The news conference was lightly attended and generated modest coverage. But Mr. Reed, a longtime partner at the political advertising firm Stevens Reed Curcio & Potholm, was struck by the veterans’ arguments against Mr. Kerry, which also included challenging his honesty about how he had earned some of his medals.
“I said, ‘Boy, this story has to get out,’” he recalled in the “First Right” interview.
Get out it did.
Several weeks later, Mr. Reed got a call from Chris LaCivita, a Republican political consultant with whom he had worked previously. “I’ve been hired as a general consultant to the Swift Boat group,” Mr. Reed recalled Mr. LaCivita saying. “I think we need to make some ads.”
The first fruits of that effort, a 60-second spot called “Any Questions?,” featured more than a dozen Swift boat veterans, most of whom had not ridden directly alongside Mr. Kerry. They were blunt in their attacks.
“If you have any question about what John Kerry’s made of, just spend three minutes with the men who served with him,” the ad began. What followed was a litany of condemnations of Mr. Kerry as someone who was “lying about his record,” had “betrayed all his shipmates” and “cannot be trusted.”
With a relatively modest budget of $500,000, the group, operating as an independent entity, placed the ad in several markets in Ohio, West Virginia and Wisconsin in August — after Mr. Kerry had underscored the importance he placed on his war record by saying he was “reporting for duty” on nomination night at the Democratic National Convention.
Partly because it appeared during the campaign’s summer doldrums and partly because the Kerry campaign appeared slow to respond, the ad grabbed the attention of network and cable television news outlets, which played it repeatedly as a subject of coverage and commentary. Talk radio and conservative websites provided additional fuel, increasing the impact of the ad’s message: that Mr. Kerry was not to be trusted on a fundamental selling point — far beyond where it first aired.

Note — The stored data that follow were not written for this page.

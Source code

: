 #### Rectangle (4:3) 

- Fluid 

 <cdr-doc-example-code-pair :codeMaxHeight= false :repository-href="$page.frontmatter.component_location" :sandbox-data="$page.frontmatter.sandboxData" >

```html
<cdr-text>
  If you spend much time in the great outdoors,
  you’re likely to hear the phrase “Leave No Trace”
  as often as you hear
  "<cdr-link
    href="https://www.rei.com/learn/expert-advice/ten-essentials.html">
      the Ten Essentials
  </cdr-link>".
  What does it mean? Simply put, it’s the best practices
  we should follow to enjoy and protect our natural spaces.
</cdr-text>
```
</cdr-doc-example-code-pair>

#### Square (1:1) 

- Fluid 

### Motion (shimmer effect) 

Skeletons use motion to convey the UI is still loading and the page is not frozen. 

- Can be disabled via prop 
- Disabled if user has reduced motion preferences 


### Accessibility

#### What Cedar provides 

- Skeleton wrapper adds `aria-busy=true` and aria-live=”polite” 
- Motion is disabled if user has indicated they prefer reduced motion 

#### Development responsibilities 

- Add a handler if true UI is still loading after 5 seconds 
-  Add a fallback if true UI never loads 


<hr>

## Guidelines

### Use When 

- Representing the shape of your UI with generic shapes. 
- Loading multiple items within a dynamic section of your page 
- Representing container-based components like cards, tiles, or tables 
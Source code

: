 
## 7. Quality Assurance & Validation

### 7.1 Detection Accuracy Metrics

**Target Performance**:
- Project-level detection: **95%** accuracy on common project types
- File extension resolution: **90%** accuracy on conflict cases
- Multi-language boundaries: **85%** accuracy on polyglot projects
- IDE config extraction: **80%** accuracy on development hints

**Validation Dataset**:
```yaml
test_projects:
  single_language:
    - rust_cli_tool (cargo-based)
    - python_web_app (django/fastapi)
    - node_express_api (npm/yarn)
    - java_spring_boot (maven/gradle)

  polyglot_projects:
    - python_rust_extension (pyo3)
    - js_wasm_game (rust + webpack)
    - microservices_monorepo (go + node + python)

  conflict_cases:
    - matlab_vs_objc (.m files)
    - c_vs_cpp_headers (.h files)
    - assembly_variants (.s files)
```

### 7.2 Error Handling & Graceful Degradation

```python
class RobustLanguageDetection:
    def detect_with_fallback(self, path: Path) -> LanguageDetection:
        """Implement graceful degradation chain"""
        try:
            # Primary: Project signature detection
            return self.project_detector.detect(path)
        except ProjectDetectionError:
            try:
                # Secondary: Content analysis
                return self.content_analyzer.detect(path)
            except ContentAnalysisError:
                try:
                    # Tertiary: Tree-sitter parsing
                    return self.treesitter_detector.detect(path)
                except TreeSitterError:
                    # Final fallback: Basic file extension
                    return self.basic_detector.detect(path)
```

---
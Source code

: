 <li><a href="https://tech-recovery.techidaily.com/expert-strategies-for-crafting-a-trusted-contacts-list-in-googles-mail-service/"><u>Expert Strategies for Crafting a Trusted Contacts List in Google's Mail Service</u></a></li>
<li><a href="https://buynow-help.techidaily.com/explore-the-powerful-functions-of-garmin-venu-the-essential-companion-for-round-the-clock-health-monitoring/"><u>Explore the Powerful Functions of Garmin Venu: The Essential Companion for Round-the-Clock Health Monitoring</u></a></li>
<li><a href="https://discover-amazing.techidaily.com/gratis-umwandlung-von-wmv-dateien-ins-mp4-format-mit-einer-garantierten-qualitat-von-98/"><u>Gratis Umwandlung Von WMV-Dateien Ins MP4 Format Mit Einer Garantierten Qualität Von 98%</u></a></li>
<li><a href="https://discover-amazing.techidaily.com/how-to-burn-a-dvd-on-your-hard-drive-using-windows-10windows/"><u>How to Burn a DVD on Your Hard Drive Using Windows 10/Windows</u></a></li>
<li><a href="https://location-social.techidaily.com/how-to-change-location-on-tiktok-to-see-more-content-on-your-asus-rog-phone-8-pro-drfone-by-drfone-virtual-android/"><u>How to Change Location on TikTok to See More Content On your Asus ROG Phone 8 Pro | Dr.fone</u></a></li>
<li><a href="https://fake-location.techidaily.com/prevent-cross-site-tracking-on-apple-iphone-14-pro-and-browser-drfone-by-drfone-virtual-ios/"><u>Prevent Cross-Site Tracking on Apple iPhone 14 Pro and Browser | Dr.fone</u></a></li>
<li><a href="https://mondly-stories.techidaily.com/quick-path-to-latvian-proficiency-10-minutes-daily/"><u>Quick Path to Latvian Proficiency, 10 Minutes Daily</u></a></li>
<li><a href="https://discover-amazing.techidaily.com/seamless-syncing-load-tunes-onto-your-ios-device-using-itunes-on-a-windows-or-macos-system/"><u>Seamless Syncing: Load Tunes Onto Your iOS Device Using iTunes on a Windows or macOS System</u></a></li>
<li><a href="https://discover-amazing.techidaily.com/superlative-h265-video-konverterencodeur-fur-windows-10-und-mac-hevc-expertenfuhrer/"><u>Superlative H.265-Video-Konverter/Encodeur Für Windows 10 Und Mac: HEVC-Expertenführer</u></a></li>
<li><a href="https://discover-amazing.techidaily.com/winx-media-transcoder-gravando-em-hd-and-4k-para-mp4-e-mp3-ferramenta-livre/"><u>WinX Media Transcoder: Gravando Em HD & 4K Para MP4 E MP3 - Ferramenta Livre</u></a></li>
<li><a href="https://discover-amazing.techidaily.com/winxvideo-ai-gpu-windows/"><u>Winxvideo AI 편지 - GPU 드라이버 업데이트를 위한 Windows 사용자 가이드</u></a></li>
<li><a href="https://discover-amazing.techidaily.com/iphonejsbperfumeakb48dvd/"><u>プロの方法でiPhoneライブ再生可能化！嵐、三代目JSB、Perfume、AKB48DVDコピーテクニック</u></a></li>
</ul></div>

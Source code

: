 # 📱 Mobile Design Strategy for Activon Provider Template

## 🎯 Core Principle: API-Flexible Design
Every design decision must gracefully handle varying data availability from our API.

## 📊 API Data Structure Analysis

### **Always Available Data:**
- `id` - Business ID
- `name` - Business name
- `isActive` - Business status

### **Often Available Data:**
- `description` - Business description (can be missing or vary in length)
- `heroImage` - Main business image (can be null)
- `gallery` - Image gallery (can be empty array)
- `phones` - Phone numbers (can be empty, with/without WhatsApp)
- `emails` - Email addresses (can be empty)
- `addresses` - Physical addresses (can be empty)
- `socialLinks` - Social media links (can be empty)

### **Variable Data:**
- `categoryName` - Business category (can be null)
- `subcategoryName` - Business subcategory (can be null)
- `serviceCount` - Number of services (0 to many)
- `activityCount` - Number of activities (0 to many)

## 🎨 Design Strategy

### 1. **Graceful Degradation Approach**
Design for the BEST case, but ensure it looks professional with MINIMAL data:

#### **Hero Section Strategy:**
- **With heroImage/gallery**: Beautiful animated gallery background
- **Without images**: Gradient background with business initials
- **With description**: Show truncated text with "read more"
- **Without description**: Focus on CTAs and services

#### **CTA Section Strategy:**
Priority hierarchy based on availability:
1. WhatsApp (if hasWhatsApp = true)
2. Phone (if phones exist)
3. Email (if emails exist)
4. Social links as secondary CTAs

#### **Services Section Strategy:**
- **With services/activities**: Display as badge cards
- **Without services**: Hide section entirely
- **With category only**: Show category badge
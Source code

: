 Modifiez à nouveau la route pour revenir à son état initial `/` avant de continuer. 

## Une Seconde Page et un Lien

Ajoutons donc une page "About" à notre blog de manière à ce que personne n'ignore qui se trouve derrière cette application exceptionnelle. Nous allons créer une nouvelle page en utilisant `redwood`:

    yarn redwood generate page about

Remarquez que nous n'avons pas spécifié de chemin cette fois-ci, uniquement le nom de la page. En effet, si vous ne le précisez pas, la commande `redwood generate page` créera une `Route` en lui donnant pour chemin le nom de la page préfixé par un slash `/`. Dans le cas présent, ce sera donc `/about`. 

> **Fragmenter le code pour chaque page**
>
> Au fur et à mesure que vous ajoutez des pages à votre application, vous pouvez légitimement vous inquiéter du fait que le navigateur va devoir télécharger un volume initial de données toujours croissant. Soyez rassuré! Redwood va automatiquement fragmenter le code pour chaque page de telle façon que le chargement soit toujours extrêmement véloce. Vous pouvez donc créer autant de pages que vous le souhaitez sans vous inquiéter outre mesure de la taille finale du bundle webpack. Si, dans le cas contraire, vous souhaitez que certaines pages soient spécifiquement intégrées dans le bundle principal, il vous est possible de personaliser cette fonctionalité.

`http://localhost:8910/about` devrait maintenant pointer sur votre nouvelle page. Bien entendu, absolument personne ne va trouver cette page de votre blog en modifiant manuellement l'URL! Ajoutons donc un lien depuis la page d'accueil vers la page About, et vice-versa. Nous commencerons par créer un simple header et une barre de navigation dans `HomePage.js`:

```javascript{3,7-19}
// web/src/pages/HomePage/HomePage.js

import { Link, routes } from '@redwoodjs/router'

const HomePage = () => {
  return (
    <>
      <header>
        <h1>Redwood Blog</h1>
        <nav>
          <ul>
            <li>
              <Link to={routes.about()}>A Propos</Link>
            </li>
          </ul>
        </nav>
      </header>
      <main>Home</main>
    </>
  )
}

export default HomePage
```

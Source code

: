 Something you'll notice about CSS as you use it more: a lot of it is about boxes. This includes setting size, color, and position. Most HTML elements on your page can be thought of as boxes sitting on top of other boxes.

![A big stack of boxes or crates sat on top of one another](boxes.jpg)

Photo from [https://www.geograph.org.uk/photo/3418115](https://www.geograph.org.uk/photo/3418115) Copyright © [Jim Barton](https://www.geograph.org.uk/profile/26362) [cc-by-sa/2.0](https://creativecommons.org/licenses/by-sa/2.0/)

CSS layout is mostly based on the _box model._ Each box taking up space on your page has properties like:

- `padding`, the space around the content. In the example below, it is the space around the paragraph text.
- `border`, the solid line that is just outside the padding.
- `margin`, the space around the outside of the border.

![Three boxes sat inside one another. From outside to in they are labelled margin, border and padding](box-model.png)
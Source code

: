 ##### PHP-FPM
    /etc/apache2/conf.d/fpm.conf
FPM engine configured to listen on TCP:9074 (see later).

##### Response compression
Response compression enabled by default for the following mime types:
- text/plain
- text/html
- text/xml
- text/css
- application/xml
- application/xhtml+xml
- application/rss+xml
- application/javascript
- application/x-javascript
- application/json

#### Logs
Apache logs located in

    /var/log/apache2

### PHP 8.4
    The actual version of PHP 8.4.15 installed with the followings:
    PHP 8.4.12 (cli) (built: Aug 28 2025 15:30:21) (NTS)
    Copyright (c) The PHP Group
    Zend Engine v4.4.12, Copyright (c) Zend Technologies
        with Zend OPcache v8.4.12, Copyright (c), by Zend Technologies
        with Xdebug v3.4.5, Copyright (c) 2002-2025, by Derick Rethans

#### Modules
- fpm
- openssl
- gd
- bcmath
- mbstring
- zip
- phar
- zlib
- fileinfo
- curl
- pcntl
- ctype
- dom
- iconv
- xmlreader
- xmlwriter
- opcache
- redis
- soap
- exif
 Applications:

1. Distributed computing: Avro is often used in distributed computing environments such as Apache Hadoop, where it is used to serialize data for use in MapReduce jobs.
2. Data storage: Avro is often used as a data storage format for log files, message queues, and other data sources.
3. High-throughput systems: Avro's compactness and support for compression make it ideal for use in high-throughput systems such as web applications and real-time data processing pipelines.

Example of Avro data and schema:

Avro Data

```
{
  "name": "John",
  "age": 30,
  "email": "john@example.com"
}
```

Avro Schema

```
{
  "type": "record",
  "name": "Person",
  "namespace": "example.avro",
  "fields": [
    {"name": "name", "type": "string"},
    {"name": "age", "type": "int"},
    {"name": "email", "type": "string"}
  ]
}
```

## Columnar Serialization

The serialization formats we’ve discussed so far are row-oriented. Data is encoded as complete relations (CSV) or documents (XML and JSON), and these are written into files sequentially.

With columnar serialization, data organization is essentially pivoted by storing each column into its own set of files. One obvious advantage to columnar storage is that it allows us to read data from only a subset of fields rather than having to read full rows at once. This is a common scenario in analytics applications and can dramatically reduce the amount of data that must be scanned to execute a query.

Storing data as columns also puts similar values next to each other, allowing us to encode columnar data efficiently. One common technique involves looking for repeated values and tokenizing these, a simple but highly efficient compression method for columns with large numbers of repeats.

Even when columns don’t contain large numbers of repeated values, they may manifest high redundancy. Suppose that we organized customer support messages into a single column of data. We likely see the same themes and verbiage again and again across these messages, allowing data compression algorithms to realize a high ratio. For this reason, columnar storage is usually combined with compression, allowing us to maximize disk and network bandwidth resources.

Later ads in what became a $19 million campaign, largely financed by wealthy Texans loyal to Mr. Bush, featured attacks on Mr. Kerry from former prisoners of war and their wives. The ads were targeted at about a dozen battleground states.
Although Mr. Kerry’s allies joined him in disputing the ads’ content, they acknowledged the effect.
A test of 1,000 voters in 12 battleground states by Public Opinion Strategies found that 75 percent recalled the ads, L. Patrick Devlin, a University of Rhode Island professor, noted in a paper published in American Behavioral Scientist in 2005.
“That,” Bill Knapp, a senior strategist for Mr. Kerry’s campaign told Professor Devlin in a 2004 interview cited in the paper, “is a big bang for its demagogic buck.”
Sheelagh McNeill contributed research.